School results are in
When report cards were released to Michigan schools earlier this week, mixed results were received by the public school districts and charter schools that serve Inkster students.
The reports show that an overwhelming number of elementary schools have achieved Adequate Yearly progress, or AYP, as determined by the No Child Left Behind law. The results also show modest improvements at the middle school level, and some struggles at the most of the high schools in the immediate area.
The results often are determine by a subgroup of students that did not perform well on standardized test, though there are many reasons schools can be tagged as a non-progressive school.
High schools challenged
Of the five high schools that serve Inkster teens – Inkster High School, Robichaud High School, Wayne Memorial High, Cherry Hill High School for the Performing Arts, and the Academy of Inkster – only Cherry Hill achieved AYP, according to the results released by the state.
Steven Mostyn, the principal of Cherry Hill, said he believes a number of factors helped students during the 2006 and 2007 year and that has led the district to progress in both 2007 and 2008.
“We have many programs here, and the staff and the students come in here in the morning motivated to learn,” he said. “From the beginning, our school was set up as a professional learning environment.”
Mostyn cited the fact that students can receive free tutoring for two hours every day after school to get help in subjects that they may need additional help with, and that tutoring is offered through the title one program as part of the reason the district has been able to progress. He also said parental involvement has gone up at the school.
Inkster High School, which is part of the Inkster Public School District; Robichaud High School, which is part of Westwood; Wayne Memorial, which is part of the Wayne-Westland district, and the Academy of Inkster, which is a charter school failed to meet AYP for the second consecutive year.
Glen Taylor, the state and federal program director of Westwood Schools, said his district has acted to turn the tide on high school progress measurements, but that the results of those efforts may not be immediately realized.
“We’ve acted aggressively at the high school,” he said. “We’ve implemented a re-culturing effort at the secondary level that the students and staff understand.”
He said the parameters of that effort include working with Tom Watkins, the former state superintendent of public instruction to provide assistance to the high school administration, and a partnership with the University of Michigan that will benefit the staff and students.

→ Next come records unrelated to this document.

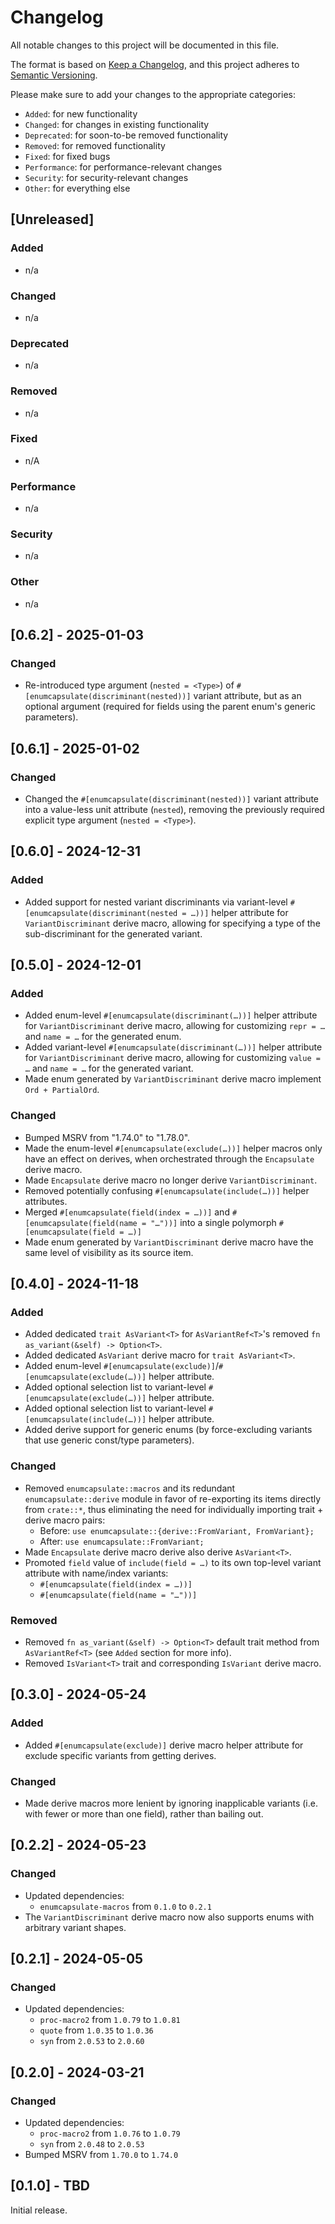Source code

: # Changelog

All notable changes to this project will be documented in this file.

The format is based on [Keep a Changelog](https://keepachangelog.com/en/1.0.0/),
and this project adheres to [Semantic Versioning](https://semver.org/spec/v2.0.0.html).

Please make sure to add your changes to the appropriate categories:

- `Added`: for new functionality
- `Changed`: for changes in existing functionality
- `Deprecated`: for soon-to-be removed functionality
- `Removed`: for removed functionality
- `Fixed`: for fixed bugs
- `Performance`: for performance-relevant changes
- `Security`: for security-relevant changes
- `Other`: for everything else

## [Unreleased]

### Added

- n/a

### Changed

- n/a

### Deprecated

- n/a

### Removed

- n/a

### Fixed

- n/A

### Performance

- n/a

### Security

- n/a

### Other

- n/a

## [0.6.2] - 2025-01-03

### Changed

- Re-introduced type argument (`nested = <Type>`) of `#[enumcapsulate(discriminant(nested))]` variant attribute, but as an optional argument (required for fields using the parent enum's generic parameters).

## [0.6.1] - 2025-01-02

### Changed

- Changed the `#[enumcapsulate(discriminant(nested))]` variant attribute into a value-less unit attribute (`nested`), removing the previously required explicit type argument (`nested = <Type>`).

## [0.6.0] - 2024-12-31

### Added

- Added support for nested variant discriminants via variant-level `#[enumcapsulate(discriminant(nested = …))]` helper attribute for `VariantDiscriminant` derive macro, allowing for specifying a type of the sub-discriminant for the generated variant.

## [0.5.0] - 2024-12-01

### Added

- Added enum-level `#[enumcapsulate(discriminant(…))]` helper attribute for `VariantDiscriminant` derive macro, allowing for customizing `repr = …` and `name = …` for the generated enum.
- Added variant-level `#[enumcapsulate(discriminant(…))]` helper attribute for `VariantDiscriminant` derive macro, allowing for customizing `value = …` and `name = …` for the generated variant.
- Made enum generated by `VariantDiscriminant` derive macro implement `Ord + PartialOrd`.

### Changed

- Bumped MSRV from "1.74.0" to "1.78.0".
- Made the enum-level `#[enumcapsulate(exclude(…))]` helper macros only have an effect on derives, when orchestrated through the `Encapsulate` derive macro.
- Made `Encapsulate` derive macro no longer derive `VariantDiscriminant`.
- Removed potentially confusing `#[enumcapsulate(include(…))]` helper attributes.
- Merged `#[enumcapsulate(field(index = …))]` and `#[enumcapsulate(field(name = "…"))]` into a single polymorph `#[enumcapsulate(field = …)]`
- Made enum generated by `VariantDiscriminant` derive macro have the same level of visibility as its source item.

## [0.4.0] - 2024-11-18

### Added

- Added dedicated `trait AsVariant<T>` for `AsVariantRef<T>`'s removed `fn as_variant(&self) -> Option<T>`.
- Added dedicated `AsVariant` derive macro for `trait AsVariant<T>`.
- Added enum-level `#[enumcapsulate(exclude)]`/`#[enumcapsulate(exclude(…))]` helper attribute.
- Added optional selection list to variant-level `#[enumcapsulate(exclude(…))]` helper attribute.
- Added optional selection list to variant-level `#[enumcapsulate(include(…))]` helper attribute.
- Added derive support for generic enums (by force-excluding variants that use generic const/type parameters).

### Changed

- Removed `enumcapsulate::macros` and its redundant `enumcapsulate::derive` module in favor of re-exporting its items directly from `crate::*`, thus eliminating the need for individually importing trait + derive macro pairs:
  - Before: `use enumcapsulate::{derive::FromVariant, FromVariant};`
  - After: `use enumcapsulate::FromVariant;`
- Made `Encapsulate` derive macro derive also derive `AsVariant<T>`.
- Promoted `field` value of `include(field = …)` to its own top-level variant attribute with name/index variants:
  - `#[enumcapsulate(field(index = …))]`
  - `#[enumcapsulate(field(name = "…"))]`

### Removed

- Removed `fn as_variant(&self) -> Option<T>` default trait method from `AsVariantRef<T>` (see `Added` section for more info).
- Removed `IsVariant<T>` trait and corresponding `IsVariant` derive macro.

## [0.3.0] - 2024-05-24

### Added

- Added `#[enumcapsulate(exclude)]` derive macro helper attribute for exclude specific variants from getting derives.

### Changed

- Made derive macros more lenient by ignoring inapplicable variants (i.e. with fewer or more than one field), rather than bailing out.

## [0.2.2] - 2024-05-23

### Changed

- Updated dependencies:
  - `enumcapsulate-macros` from `0.1.0` to `0.2.1`
- The `VariantDiscriminant` derive macro now also supports enums with arbitrary variant shapes.

## [0.2.1] - 2024-05-05

### Changed

- Updated dependencies:
  - `proc-macro2` from `1.0.79` to `1.0.81`
  - `quote` from `1.0.35` to `1.0.36`
  - `syn` from `2.0.53` to `2.0.60`

## [0.2.0] - 2024-03-21

### Changed

- Updated dependencies:
  - `proc-macro2` from `1.0.76` to `1.0.79`
  - `syn` from `2.0.48` to `2.0.53`
- Bumped MSRV from `1.70.0` to `1.74.0`

## [0.1.0] - TBD

Initial release.
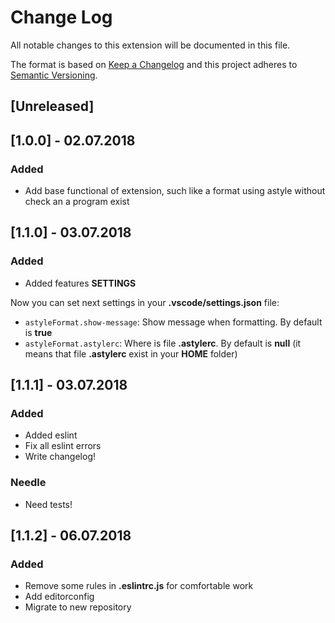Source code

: # Change Log

All notable changes to this extension will be documented in this file.

The format is based on [Keep a Changelog](http://keepachangelog.com/en/1.0.0/)
and this project adheres to [Semantic Versioning](http://semver.org/spec/v2.0.0.html).

## [Unreleased]

## [1.0.0] - 02.07.2018

### Added

- Add base functional of extension, such like a format using astyle without check an a program exist

## [1.1.0] - 03.07.2018

### Added

- Added features __SETTINGS__

Now you can set next settings in your __.vscode/settings.json__ file:

- `astyleFormat.show-message`: Show message when formatting. By default is __true__
- `astyleFormat.astylerc`: Where is file __.astylerc__. By default is __null__ (it means that file __.astylerc__ exist in your __HOME__ folder)

## [1.1.1] - 03.07.2018

### Added

- Added eslint
- Fix all eslint errors
- Write changelog!

### Needle

- Need tests!

## [1.1.2] - 06.07.2018

### Added

- Remove some rules in __.eslintrc.js__ for comfortable work
- Add editorconfig
- Migrate to new repository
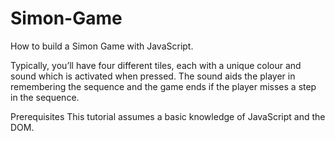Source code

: # Simon-Game

How to build a Simon Game with JavaScript. 

Typically, you’ll have four different tiles, each with a unique colour and sound which is activated when pressed. The sound aids the player in remembering the sequence and the game ends if the player misses a step in the sequence.

Prerequisites
This tutorial assumes a basic knowledge of JavaScript and the DOM.
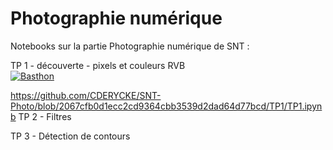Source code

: # Photographie numérique

Notebooks sur la partie Photographie numérique de SNT :

TP 1 - découverte - pixels et couleurs RVB   
[![Basthon](https://basthon.fr/theme/assets/img/basthon.svg)](https://notebook.basthon.fr/?aux=https://raw.githubusercontent.com/CDERYCKE/SNT-Photo/master/TP1/France.png&from=https://raw.githubusercontent.com/CDERYCKE/SNT-Photo/master/TP1/TP1.ipynb) 

https://github.com/CDERYCKE/SNT-Photo/blob/2067cfb0d1ecc2cd9364cbb3539d2dad64d77bcd/TP1/TP1.ipynb 
TP 2 - Filtres  

TP 3 - Détection de contours  
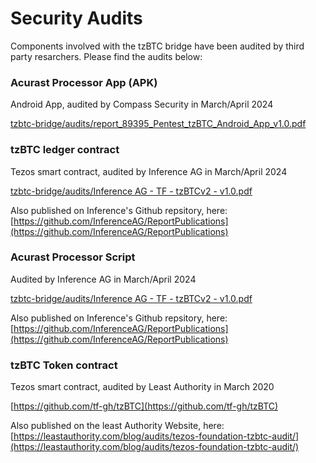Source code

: # Security Audits

Components involved with the tzBTC bridge have been audited by third party resarchers. Please find the audits below:



### Acurast Processor App (APK)

Android App, audited by Compass Security in March/April 2024

[tzbtc-bridge/audits/report_89395_Pentest_tzBTC_Android_App_v1.0.pdf](https://github.com/tzbtc-bridge/audits/blob/main/report_89395_Pentest_tzBTC_Android_App_v1.0.pdf)


### tzBTC ledger contract

Tezos smart contract, audited by Inference AG in March/April 2024

[tzbtc-bridge/audits/Inference AG - TF - tzBTCv2 - v1.0.pdf](https://github.com/tzbtc-bridge/audits/blob/main/Inference%20AG%20-%20TF%20-%20tzBTCv2%20-%20v1.0.pdf)

Also published on Inference's Github repsitory, here: [https://github.com/InferenceAG/ReportPublications](https://github.com/InferenceAG/ReportPublications)



### Acurast Processor Script

Audited by Inference AG in March/April 2024

[tzbtc-bridge/audits/Inference AG - TF - tzBTCv2 - v1.0.pdf](https://github.com/tzbtc-bridge/audits/blob/main/Inference%20AG%20-%20TF%20-%20tzBTCv2%20-%20v1.0.pdf)

Also published on Inference's Github repsitory, here: [https://github.com/InferenceAG/ReportPublications](https://github.com/InferenceAG/ReportPublications)


### tzBTC Token contract

Tezos smart contract, audited by Least Authority in March 2020

[https://github.com/tf-gh/tzBTC](https://github.com/tf-gh/tzBTC)

Also published on the least Authority Website, here: [https://leastauthority.com/blog/audits/tezos-foundation-tzbtc-audit/](https://leastauthority.com/blog/audits/tezos-foundation-tzbtc-audit/)

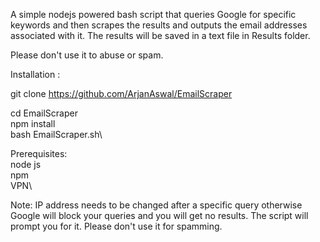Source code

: A simple nodejs powered bash script that queries Google for specific keywords and then scrapes the results and outputs the email addresses associated with it. The results will be saved in a text file in Results folder.

Please don't use it to abuse or spam.

Installation : 

git clone https://github.com/ArjanAswal/EmailScraper

cd EmailScraper\
npm install\
bash EmailScraper.sh\

Prerequisites:\
node js\
npm\
VPN\

Note: IP address needs to be changed after a specific query otherwise Google will block your queries and you will get no results. The script will prompt you for it. Please don't use it for spamming.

Thomas Maridada, the superintendent of Inkster Schools, did not immediately return calls seeking comment Tuesday.
Young students benefit
A higher point in the report cards lies with the younger students.
There are currently eight elementary schools – five of which are operated by the Inkster Public School District, Westwood Community Schools, and Wayne-Westland Schools and three charter schools – that received report cards, and of those only one failed to progress, according to the report cards.
The Meek-Milton lower elementary achieved AYP for a second year in a row, but its higher elementary school, Baylor-Woodson, did not meet requirements this year.
Hicks School, which is located in Inkster but is part of the 25,000-student Wayne-Westland District, progressed again in 2008.
Daly School and Thorne School – both of which are part of the Westwood Community School District – both met AYP expectations.
Of the charter schools – Discovery Arts and Technology, Gaudior, and Thomas Gist – all met AYP.
Taylor said one reason younger students seem to fare better regarding the report cards is that they are immersed in a system early on.
“We don’t have the transient population that you have when you get to the middle school and the high school, so they’ve been in one system,” he said. “Once the students are older, we see a lot of students that were in a different system.”
Pre-teens a mixed bag
By comparison, teens did not see the level of progress enjoyed by their younger counterparts. Blanchette School, which is part of the Inkster School District, and Tomlinson School, which is part of Westwood, did not make AYP this year, though both did last year.